Навеки благодарный и преданный Вам,
С. З. Эстонский дневникВ каморке холод и тишина. За слюдяным окошком — черная новгородская ночь. Отец Денис принес мне свечку, тулуп, жаровню, вернулся в свою горницу. Завтра ему служить заутреню, должен хоть немного поспать. Благослови его, Господь! Он почти не удивился моему появлению. Завтра, конечно, начнет расспрашивать, что случилось. Могу ли я открыться хотя бы ему?
О, как судьба умеет переряжать своих посланцев!
Поначалу я принял незваного гостя за обычного заказчика. Он назвался купцом из Ливонии. В его немецком слышался эльзасский выговор. Нет, перевод Псковской правды ему не нужен, у него уже есть. Ему лишь поручено доставить мне письмо. От кого? Там все написано. Пославший объяснил ему, что в письме расписка, которую я, по прочтении письма, захочу подписать и вернуть. Он зайдет за распиской завтра.
Вот что было в доставленном им письме:
«От рыцаря Бернгарда фон дер Борха, из крепости Феллин, в городе Вильянди, Стефану Златобраду в собственные руки.

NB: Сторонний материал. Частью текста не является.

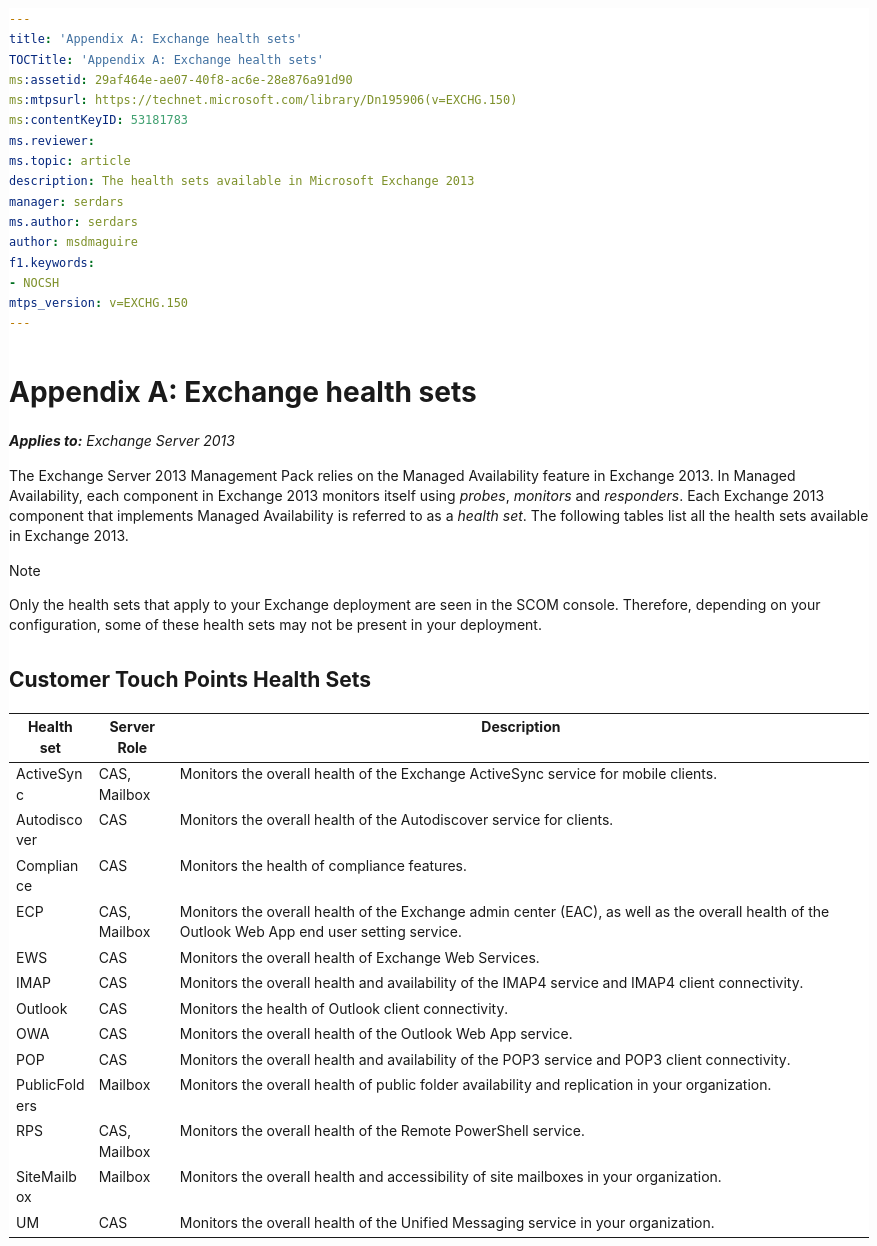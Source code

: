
 ```yaml
---
title: 'Appendix A: Exchange health sets'
TOCTitle: 'Appendix A: Exchange health sets'
ms:assetid: 29af464e-ae07-40f8-ac6e-28e876a91d90
ms:mtpsurl: https://technet.microsoft.com/library/Dn195906(v=EXCHG.150)
ms:contentKeyID: 53181783
ms.reviewer: 
ms.topic: article
description: The health sets available in Microsoft Exchange 2013
manager: serdars
ms.author: serdars
author: msdmaguire
f1.keywords:
- NOCSH
mtps_version: v=EXCHG.150
---
```


# Appendix A: Exchange health sets

_**Applies to:** Exchange Server 2013_

The Exchange Server 2013 Management Pack relies on the Managed Availability feature in Exchange 2013. In Managed Availability, each component in Exchange 2013 monitors itself using _probes_, _monitors_ and _responders_. Each Exchange 2013 component that implements Managed Availability is referred to as a _health set_. The following tables list all the health sets available in Exchange 2013.

> [!NOTE]
> Only the health sets that apply to your Exchange deployment are seen in the SCOM console. Therefore, depending on your configuration, some of these health sets may not be present in your deployment.

## Customer Touch Points Health Sets

|Health set|Server Role|Description|
|---|---|---|
|ActiveSync|CAS, Mailbox|Monitors the overall health of the Exchange ActiveSync service for mobile clients.|
|Autodiscover|CAS|Monitors the overall health of the Autodiscover service for clients.|
|Compliance|CAS|Monitors the health of compliance features.|
|ECP|CAS, Mailbox|Monitors the overall health of the Exchange admin center (EAC), as well as the overall health of the Outlook Web App end user setting service.|
|EWS|CAS|Monitors the overall health of Exchange Web Services.|
|IMAP|CAS|Monitors the overall health and availability of the IMAP4 service and IMAP4 client connectivity.|
|Outlook|CAS|Monitors the health of Outlook client connectivity.|
|OWA|CAS|Monitors the overall health of the Outlook Web App service.|
|POP|CAS|Monitors the overall health and availability of the POP3 service and POP3 client connectivity.|
|PublicFolders|Mailbox|Monitors the overall health of public folder availability and replication in your organization.|
|RPS|CAS, Mailbox|Monitors the overall health of the Remote PowerShell service.|
|SiteMailbox|Mailbox|Monitors the overall health and accessibility of site mailboxes in your organization.|
|UM|CAS|Monitors the overall health of the Unified Messaging service in your organization.|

Да святится имя Божье, да славится в мире Отец, Сын и Дух Святой, да сгинут силы ада, да рассеются они, как ночной туман.
Вот уже несколько столетий братья Тевтонского ордена, не щадя крови и жизней своих, ведут священную борьбу с отступниками от истинной веры Христовой, посмевшими отпасть от благодетельной власти помазанника Божия, восседающего в Риме. И в последние годы большим подспорьем в этой борьбе были для нас сведения о врагах наших, поступающие от епископа Любекского, Бертольда Ольденбурга. Случайность позволила нам узнать, что все эти важные сведения исходили от Вас. Поэтому позвольте мне выразить Вам сердечную благодарность за важную помощь, а также восхищение Вашим мужеством. Затаиться на столько лет в гуще врагов и честно исполнять долг воина Христова — для этого нужно обладать верой глубокой и неколебимой. Тевтонский орден тайно чествует Вас и шлет свой братский привет и благословение.
Но времена подготовки и сбора сведений прошли. Приближается момент решительной схватки. Перемирие с Псковом на тридцать лет, подписанное нами три года назад, — всего лишь маневр, необходимый для сбора сил. Как только руки князя Московского окажутся связанными войной с Казанским ханством, с Ордой или с Литвой, и он не сможет прийти на помощь Пскову, мы нанесем решительный удар по этому городу, который вот уже столько десятилетий упрямо стоит поперек пути нашим отрядам и замедляет наш священный крестовый поход на восток.